Server and GPU memory capacity and speed is set to rocket up from today’s socket-connected X86 server DRAM. NVIDIA GPUs have already abandoned that and are using HBM — stacked memory dies connected to physically close GPU using an interposer instead of socket channels.
We can view an HBM+interposer+processor system as a using chiplets, with the HBM part being one chiplet, and the processor another, both connected via the interposer.
HBM stacks memory dies one atop another to increase package capacity beyond a DRAM DIMM and uses a set of wide channels to break socket connectivity limitations. Intel’s Ice Lake generation of server processors supports eight sockets, up from its preceding Gen-2 Xeon’s 6. That’s not enough for multi-GPU servers and developing analytics and machine learning models which need huge amounts of data stored in memory for fast and repetitive access.
The JEDEC standards organisation has created three HBM standards: HBM, HBM2 and HM2E, with E standing for extended. Each one of these increases performance and capacity beyond the prior generation, as a table shows:
The memory fabrication industry is pushing its technology boundaries beyond HBM2E with a third HBM generation: HBM3. There is no JEDEC standard for this as yet, although we understand JEDEC is working on one.
There are three HBM memory die suppliers: Micron, Samsung and SK hynix. SK hynix has discussed its HBM3 technology. Micron talked about “HBMnext” in August last year, saying it could have 4-Hi and 8-Hi stacks and a 3.2Gbit/sec data rate. That sounds like an HBM2E-class technology.
Samsung has ideas about putting processing elements directly into memory (PIM) to speed computation, and details of this technology are yet to emerge. It would be proprietary to Samsung. We have yet to hear from Samsung about its views on HBM3.
Rambus has produced an HBM3 interface subsystem consisting of a PHY (physical layer in OSI model) and digital controller. This subsystem supports an up to 8.4Gbit/sec data rate, way beyond SK hynix’s 5.2Gbit/sec HBM3 data rate, as seen in the table. It delivers 1.075TB/sec of bandwidth, beating SK hynix’s 665GB/sec.

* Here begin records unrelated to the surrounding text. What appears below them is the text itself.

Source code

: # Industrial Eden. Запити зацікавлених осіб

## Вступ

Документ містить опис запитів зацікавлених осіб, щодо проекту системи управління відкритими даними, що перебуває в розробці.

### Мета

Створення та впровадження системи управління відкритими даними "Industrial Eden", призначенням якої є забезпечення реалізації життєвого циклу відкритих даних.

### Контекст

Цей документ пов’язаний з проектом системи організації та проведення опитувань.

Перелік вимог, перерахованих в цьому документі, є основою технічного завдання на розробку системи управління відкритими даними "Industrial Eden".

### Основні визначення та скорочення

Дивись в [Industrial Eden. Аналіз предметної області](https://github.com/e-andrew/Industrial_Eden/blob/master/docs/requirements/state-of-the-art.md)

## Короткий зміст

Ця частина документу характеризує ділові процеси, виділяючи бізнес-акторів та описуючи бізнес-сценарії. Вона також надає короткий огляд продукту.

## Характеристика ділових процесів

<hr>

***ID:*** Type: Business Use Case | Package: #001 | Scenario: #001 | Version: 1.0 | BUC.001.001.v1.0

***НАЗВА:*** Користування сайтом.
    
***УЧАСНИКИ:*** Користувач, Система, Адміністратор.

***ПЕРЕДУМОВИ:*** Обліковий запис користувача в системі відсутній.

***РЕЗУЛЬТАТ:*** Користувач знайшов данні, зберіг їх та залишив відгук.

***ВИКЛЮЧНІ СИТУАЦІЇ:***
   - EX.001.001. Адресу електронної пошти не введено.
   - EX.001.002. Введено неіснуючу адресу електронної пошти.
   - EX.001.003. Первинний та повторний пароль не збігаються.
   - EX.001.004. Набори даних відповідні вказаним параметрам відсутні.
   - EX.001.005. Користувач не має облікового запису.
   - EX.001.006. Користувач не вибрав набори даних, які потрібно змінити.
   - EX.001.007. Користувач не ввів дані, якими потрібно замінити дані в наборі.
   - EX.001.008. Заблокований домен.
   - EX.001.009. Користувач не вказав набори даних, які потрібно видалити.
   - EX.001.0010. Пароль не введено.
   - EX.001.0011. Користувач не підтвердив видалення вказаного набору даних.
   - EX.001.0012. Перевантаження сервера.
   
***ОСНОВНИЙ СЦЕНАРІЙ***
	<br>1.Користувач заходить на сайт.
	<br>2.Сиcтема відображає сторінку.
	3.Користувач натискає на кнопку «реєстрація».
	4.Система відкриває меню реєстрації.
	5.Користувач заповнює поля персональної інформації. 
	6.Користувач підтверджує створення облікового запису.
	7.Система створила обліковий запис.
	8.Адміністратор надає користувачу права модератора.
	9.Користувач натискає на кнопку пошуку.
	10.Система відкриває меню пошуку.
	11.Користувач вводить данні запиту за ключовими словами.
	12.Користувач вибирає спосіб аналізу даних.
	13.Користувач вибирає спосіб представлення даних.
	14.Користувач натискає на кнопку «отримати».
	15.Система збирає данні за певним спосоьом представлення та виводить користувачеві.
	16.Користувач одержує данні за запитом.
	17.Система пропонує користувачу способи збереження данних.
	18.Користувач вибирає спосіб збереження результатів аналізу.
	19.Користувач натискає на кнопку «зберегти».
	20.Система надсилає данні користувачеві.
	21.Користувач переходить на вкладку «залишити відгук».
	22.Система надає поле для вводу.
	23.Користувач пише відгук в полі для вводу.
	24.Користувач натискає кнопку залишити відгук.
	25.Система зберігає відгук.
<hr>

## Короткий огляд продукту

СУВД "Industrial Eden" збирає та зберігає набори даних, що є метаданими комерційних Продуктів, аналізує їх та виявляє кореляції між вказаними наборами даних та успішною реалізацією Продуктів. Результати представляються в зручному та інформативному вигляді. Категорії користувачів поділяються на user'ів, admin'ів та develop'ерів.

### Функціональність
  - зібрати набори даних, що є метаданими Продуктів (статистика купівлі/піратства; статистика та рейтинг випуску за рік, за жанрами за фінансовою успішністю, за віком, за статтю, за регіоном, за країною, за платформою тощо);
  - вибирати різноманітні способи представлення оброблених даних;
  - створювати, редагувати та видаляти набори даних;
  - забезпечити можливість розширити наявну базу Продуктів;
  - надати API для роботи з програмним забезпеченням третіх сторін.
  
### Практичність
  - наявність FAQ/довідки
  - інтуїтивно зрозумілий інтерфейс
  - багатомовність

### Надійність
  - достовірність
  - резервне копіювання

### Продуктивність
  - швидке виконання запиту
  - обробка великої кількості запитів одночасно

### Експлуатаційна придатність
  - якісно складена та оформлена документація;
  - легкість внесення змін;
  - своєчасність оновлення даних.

The Rambus PHY+Controller combo is accompanied by 2.5D interposer and package reference designs to help memory system designers develop products faster.
AN IDC associate VP, Soo Kyoum Kim, provided a context quote for Rambus’s announcement: “The memory bandwidth requirements of AI/ML training are insatiable with leading-edge training models now surpassing billions of parameters. The Rambus HBM3-ready memory subsystem raises the bar for performance enabling state-of-the-art AI/ML and HPC applications.”
There are huge implication for overall system performance and design here. We could, possibly, see the replacement of socket-connected DRAM DIMMS by HBM. We could see HBM as a new, faster-than-basic-DRAM in the memory-storage hierarchy. Our sister publication The Next Platform has suggested that Optane could then replace DRAM in the hierarchy.
We could then see X86-GPU servers with extremely large memories capable of running analytical and machine learning model development workloads orders of magnitude faster than today. The Rambus and SK hynix HBM3 technology glimpses suggest a tantalising future.